Eaglethorp Buxton and the Elven Princess - Chapter 2


Chapter Two: Wherein I become the sole guardian and protector of an orphan


“I am not a pie thief,” said I, waiting for my eyes to adjust to the limited light of the little room. “If anything, I am a procurer of pies to be paid for at a later time, that is to say an eater of pies on account.”


“I don’t judge you,” said the little voice from the dark corner. “After all, am I not incarcerated for the same crime? It may well have been the same pie that I attempted to steal earlier in the evening that you tried to…”


“Check for doneness,” I interrupted.


“Steal.”


“Taste test.”


“Steal.”


“Borrow.”


“Steal.”


“For someone who doesn’t judge, you seem quite judgmental to me,” I opined. “And if self control did escape me for a moment, could I be blamed. Here am I, a cold and weary traveler from a far land, cold to the bone and hungry. And there sits a pie, and not just any pie, but a pie for the ages, sitting as if waiting especially for me, on the window ledge.”


“Mistress Gaston is an excellent pie smith.”


“I shall have to take your word for that.” said I, starting to make out the form of a child. “And what is it they call you, lad?”


“I am called Galfrid.”


“Come out of the corner and let me have a look at you.”


“Promise me that you won’t hurt me,” said he.


“All the country knows the name of Eaglethorpe Buxton and it knows that he is not one to harm children and ladies, nor old people or the infirm. Rather he is a friend to those who are need of a friend and a protector to those who are in need of a protector and a guardian to those who are in need of a guardian.”


“So long as it is not a pie that needs guarding,” said he.

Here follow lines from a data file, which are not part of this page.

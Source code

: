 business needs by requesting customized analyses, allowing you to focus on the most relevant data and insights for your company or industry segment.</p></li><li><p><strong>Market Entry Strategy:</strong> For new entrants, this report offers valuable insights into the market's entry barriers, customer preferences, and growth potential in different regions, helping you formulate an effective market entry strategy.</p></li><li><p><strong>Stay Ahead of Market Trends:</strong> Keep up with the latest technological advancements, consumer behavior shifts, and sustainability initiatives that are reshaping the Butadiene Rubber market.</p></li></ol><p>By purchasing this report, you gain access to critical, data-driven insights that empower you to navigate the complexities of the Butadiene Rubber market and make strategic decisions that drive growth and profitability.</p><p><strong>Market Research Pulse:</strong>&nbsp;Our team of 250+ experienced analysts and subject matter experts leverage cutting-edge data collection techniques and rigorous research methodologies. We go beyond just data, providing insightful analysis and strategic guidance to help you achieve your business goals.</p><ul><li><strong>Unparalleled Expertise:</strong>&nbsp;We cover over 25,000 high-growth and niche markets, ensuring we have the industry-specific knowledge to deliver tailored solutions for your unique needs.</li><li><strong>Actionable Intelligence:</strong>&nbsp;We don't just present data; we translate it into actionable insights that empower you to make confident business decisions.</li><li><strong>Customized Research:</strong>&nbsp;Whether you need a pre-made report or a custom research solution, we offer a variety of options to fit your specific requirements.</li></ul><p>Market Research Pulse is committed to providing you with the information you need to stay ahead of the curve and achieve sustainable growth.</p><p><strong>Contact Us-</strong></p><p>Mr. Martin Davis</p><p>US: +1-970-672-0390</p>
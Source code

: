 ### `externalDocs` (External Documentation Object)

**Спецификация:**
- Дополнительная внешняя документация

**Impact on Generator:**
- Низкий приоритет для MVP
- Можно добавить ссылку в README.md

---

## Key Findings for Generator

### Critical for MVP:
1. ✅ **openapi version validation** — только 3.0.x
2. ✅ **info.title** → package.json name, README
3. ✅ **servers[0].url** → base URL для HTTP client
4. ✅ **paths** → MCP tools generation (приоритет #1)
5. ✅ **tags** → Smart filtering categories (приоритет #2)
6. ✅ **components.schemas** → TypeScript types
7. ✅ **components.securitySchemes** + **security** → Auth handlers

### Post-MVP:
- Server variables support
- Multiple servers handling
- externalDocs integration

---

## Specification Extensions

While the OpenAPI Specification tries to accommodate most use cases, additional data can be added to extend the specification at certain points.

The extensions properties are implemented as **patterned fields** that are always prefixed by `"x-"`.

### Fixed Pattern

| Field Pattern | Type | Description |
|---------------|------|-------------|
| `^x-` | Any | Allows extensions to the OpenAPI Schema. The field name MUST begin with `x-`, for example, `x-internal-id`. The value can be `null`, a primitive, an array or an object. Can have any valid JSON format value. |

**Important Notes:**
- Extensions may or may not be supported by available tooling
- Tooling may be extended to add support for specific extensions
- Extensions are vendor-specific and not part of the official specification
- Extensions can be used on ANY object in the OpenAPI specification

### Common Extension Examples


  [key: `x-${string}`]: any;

“Pies are something altogether unique. Pies are special, that is to say they are wonderful, but not rare. No, indeed they are common, but that does not make them worthless. Quite the contrary. Life is quite like a pie, at least in-so-much-as a life lived well is like a pie—warm and delicious on the inside with a protective crust. There are places in the world where pies are worshiped.”


“No.”


“No what?”


“There is no place in the world where pies are worshipped.”


“That is not worshipped, but revered as one might revere the saints.”


“No.”


“Far to the east of here, in the city of Bertold, in the land of Holland, they revere pies.”


“No. There is no city of Bertold in Holland and nowhere east of here do they revere pies.”


“You are a saucy boy,” said I. “And if they do not revere pies east of here, then I should not like to travel in that direction.”


“So are you implying that you are this Englethorpe Boxcar and that I therefore have nothing to fear from you?”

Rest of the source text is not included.